▶ **Task requirements**:
Search the listing for "begin" and copy every line where it appears.
☆ ☆ ☆ ☆
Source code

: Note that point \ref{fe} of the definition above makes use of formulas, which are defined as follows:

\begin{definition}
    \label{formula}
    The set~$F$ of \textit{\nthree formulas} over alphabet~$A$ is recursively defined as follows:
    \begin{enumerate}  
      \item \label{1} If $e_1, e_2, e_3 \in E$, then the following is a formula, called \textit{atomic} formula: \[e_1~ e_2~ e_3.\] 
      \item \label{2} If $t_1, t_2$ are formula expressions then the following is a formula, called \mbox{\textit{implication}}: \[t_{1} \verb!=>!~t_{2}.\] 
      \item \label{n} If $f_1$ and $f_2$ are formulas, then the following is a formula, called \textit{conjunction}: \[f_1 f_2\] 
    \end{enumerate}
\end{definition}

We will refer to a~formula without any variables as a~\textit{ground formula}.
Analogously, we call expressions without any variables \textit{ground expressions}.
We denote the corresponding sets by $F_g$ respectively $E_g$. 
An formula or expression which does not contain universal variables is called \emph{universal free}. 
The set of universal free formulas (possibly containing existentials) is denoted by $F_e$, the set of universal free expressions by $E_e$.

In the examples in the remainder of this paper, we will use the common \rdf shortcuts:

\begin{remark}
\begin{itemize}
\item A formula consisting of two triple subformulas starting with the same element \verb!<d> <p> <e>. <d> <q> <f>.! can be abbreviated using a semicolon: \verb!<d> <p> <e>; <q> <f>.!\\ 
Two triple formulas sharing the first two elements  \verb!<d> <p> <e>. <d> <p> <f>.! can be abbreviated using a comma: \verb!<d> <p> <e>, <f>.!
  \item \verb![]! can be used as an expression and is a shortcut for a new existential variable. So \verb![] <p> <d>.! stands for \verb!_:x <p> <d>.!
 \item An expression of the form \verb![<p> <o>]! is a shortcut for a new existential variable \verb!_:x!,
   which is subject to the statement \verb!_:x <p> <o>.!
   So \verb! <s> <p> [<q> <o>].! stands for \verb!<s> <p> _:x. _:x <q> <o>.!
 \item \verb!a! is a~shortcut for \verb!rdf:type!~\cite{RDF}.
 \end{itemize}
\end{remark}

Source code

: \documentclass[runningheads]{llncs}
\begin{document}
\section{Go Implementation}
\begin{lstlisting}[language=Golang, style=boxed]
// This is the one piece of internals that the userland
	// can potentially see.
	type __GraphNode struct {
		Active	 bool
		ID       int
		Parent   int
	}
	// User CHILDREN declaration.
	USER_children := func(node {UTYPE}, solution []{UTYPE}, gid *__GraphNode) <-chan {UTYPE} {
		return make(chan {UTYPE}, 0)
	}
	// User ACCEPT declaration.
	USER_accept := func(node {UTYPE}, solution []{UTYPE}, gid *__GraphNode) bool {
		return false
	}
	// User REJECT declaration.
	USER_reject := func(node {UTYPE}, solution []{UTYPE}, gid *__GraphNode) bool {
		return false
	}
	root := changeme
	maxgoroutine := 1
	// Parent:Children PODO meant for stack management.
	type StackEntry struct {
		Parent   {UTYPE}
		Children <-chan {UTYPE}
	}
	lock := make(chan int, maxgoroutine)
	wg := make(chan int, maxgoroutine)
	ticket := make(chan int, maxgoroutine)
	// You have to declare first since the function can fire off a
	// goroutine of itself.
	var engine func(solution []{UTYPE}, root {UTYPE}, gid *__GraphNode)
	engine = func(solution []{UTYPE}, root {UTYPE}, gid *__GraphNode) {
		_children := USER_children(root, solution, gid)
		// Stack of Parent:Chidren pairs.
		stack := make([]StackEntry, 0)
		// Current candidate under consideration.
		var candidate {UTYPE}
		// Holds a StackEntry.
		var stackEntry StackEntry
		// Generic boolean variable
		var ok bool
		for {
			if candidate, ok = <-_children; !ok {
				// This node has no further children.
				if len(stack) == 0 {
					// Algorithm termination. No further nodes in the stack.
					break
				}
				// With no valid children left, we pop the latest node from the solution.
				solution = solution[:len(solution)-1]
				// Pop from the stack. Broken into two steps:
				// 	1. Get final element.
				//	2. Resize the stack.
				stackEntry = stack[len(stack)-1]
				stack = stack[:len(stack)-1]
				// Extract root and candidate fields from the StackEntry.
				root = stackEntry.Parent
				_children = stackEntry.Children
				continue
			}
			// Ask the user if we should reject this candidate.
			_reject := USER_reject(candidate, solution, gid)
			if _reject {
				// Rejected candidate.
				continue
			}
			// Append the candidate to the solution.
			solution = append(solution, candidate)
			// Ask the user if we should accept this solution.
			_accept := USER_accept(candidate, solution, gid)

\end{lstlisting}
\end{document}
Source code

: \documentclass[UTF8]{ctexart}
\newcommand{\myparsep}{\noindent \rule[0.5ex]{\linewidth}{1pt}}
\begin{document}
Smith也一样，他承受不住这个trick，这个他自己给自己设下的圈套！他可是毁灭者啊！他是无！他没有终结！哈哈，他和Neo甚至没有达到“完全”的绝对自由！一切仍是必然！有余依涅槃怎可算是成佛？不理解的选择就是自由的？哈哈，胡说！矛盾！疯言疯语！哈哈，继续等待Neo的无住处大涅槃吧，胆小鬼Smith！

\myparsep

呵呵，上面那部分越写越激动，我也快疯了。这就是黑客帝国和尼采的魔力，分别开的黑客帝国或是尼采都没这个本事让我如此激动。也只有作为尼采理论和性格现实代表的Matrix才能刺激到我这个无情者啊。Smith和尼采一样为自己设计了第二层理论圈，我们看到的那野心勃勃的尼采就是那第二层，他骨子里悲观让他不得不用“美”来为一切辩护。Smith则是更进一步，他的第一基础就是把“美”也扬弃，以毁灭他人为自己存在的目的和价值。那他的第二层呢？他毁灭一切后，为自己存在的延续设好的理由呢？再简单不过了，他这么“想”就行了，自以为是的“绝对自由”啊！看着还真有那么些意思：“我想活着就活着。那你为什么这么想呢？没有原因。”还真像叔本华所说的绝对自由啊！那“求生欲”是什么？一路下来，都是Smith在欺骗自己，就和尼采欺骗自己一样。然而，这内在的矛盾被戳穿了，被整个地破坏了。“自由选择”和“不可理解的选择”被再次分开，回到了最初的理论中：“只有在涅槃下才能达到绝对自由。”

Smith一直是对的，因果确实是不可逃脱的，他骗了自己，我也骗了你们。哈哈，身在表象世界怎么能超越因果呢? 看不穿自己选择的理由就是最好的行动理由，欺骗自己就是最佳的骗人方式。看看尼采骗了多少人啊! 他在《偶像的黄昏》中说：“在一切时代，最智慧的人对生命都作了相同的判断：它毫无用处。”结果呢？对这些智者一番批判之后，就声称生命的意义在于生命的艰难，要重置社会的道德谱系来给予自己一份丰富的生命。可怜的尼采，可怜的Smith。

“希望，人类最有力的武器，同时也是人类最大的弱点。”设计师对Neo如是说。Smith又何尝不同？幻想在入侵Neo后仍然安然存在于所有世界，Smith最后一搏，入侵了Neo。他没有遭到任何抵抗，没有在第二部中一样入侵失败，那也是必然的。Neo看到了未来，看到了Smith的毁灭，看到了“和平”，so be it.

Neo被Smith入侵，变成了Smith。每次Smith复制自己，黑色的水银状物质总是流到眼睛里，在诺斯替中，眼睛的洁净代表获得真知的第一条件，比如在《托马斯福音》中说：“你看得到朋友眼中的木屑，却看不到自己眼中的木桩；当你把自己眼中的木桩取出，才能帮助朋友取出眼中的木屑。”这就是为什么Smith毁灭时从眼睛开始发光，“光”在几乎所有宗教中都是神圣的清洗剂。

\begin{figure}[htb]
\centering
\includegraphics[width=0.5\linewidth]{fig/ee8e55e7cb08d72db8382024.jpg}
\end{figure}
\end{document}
☆ ☆ ☆ ☆
▶ **Task result**:
\begin{definition}
    \begin{enumerate}  
\begin{remark}
\begin{itemize}
\begin{document}
\begin{lstlisting}[language=Golang, style=boxed]
\begin{document}
\begin{figure}[htb]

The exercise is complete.